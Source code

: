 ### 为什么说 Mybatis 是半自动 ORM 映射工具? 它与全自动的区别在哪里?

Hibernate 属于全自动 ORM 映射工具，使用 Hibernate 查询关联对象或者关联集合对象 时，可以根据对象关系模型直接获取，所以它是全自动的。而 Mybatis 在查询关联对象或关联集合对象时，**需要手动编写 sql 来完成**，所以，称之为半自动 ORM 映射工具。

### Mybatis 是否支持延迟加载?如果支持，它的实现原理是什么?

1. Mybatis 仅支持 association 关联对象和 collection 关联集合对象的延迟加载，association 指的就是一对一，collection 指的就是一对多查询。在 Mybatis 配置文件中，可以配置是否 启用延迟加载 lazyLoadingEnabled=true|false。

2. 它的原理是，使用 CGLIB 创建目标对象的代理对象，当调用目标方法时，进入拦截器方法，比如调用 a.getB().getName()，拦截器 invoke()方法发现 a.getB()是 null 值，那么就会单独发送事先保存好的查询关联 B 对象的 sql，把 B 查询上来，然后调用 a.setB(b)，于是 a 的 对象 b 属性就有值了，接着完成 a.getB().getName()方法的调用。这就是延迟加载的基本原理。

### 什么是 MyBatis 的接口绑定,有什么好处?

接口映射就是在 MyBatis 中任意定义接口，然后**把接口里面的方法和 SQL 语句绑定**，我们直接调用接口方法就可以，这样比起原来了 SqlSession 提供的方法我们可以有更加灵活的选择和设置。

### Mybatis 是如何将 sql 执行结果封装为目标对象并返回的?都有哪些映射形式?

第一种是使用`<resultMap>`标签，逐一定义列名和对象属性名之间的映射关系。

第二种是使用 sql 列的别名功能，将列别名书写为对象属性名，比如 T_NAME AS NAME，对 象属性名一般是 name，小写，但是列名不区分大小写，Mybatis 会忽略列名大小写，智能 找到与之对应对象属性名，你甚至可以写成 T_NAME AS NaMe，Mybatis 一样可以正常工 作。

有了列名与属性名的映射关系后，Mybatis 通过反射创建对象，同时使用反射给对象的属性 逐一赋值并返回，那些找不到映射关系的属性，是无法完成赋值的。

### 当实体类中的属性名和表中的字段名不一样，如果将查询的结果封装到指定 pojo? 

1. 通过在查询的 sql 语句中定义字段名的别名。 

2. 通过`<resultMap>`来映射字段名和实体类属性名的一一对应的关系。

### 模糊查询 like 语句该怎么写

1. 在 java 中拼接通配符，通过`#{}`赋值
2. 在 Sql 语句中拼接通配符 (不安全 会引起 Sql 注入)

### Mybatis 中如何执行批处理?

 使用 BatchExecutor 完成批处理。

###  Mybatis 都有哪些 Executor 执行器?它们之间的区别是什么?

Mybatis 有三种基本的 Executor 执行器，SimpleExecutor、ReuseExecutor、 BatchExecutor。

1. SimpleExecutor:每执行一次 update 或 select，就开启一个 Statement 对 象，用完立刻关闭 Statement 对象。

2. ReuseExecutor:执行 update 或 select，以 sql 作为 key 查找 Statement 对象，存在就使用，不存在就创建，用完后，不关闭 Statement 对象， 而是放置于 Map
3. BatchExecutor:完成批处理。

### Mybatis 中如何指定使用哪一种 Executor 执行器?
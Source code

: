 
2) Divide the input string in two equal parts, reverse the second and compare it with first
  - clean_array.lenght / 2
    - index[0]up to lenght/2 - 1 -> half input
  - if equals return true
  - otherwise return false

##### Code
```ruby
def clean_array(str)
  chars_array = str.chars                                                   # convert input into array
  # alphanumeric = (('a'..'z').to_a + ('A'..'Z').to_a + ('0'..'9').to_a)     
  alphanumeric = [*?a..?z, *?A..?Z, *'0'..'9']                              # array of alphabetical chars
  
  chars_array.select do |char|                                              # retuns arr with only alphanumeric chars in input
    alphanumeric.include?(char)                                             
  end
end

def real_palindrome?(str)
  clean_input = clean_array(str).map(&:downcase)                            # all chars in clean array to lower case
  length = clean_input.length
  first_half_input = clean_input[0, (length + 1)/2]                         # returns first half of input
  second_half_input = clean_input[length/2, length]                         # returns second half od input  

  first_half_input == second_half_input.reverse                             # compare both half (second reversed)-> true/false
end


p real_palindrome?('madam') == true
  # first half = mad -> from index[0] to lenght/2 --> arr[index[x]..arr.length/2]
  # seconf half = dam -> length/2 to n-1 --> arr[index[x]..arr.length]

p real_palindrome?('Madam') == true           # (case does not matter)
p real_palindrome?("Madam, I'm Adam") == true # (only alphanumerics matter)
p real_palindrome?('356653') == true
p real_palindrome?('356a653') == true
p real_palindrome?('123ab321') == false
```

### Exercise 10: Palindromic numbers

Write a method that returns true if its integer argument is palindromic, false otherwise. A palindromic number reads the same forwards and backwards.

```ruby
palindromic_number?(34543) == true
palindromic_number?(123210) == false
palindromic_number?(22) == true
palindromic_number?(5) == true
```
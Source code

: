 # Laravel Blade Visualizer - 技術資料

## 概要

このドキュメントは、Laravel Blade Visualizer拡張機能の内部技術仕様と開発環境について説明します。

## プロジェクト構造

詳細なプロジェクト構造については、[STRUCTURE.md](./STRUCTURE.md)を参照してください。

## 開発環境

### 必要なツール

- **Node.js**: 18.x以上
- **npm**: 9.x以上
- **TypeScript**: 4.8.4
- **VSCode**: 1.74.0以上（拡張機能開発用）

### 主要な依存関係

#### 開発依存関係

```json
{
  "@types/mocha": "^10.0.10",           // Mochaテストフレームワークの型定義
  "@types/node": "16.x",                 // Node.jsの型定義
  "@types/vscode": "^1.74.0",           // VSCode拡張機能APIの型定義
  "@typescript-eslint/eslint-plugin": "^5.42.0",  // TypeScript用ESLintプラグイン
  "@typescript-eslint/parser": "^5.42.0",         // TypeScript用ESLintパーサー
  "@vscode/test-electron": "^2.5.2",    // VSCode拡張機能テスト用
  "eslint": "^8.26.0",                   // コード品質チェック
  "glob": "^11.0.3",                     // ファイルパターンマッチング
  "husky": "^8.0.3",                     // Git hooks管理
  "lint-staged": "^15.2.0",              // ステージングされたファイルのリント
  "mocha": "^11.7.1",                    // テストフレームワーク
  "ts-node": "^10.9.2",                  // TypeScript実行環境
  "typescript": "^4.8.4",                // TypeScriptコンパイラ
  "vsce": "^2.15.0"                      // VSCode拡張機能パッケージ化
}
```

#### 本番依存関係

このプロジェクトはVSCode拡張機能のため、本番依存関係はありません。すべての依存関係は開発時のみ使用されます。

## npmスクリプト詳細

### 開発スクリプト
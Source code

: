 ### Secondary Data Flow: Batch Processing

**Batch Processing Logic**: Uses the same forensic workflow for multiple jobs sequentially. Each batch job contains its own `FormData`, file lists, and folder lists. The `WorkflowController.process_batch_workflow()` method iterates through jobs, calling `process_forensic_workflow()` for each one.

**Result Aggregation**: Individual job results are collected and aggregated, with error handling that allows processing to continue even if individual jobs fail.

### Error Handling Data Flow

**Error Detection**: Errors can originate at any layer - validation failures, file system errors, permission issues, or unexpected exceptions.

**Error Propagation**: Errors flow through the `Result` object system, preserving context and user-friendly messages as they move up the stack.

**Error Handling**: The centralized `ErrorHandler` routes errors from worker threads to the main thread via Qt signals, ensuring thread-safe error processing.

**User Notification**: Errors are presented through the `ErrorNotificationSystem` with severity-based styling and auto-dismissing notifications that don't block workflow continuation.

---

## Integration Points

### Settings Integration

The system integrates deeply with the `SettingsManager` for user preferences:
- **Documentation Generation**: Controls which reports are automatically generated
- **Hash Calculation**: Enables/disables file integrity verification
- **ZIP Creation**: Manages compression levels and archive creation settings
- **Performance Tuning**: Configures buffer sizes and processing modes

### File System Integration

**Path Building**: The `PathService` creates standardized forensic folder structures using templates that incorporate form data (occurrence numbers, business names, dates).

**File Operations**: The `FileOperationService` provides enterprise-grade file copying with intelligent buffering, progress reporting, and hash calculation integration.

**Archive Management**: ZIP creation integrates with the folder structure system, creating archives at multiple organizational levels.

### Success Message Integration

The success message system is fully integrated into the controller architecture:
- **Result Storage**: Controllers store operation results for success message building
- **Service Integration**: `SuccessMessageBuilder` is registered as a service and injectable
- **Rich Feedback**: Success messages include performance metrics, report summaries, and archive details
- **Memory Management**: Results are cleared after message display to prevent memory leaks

########################################

▸ **Exercise requirements**:
Copy each line containing the word "映射工具" from the data.

▸ **Result**:
: ### 为什么说 Mybatis 是半自动 ORM 映射工具? 它与全自动的区别在哪里?
Hibernate 属于全自动 ORM 映射工具，使用 Hibernate 查询关联对象或者关联集合对象 时，可以根据对象关系模型直接获取，所以它是全自动的。而 Mybatis 在查询关联对象或关联集合对象时，**需要手动编写 sql 来完成**，所以，称之为半自动 ORM 映射工具。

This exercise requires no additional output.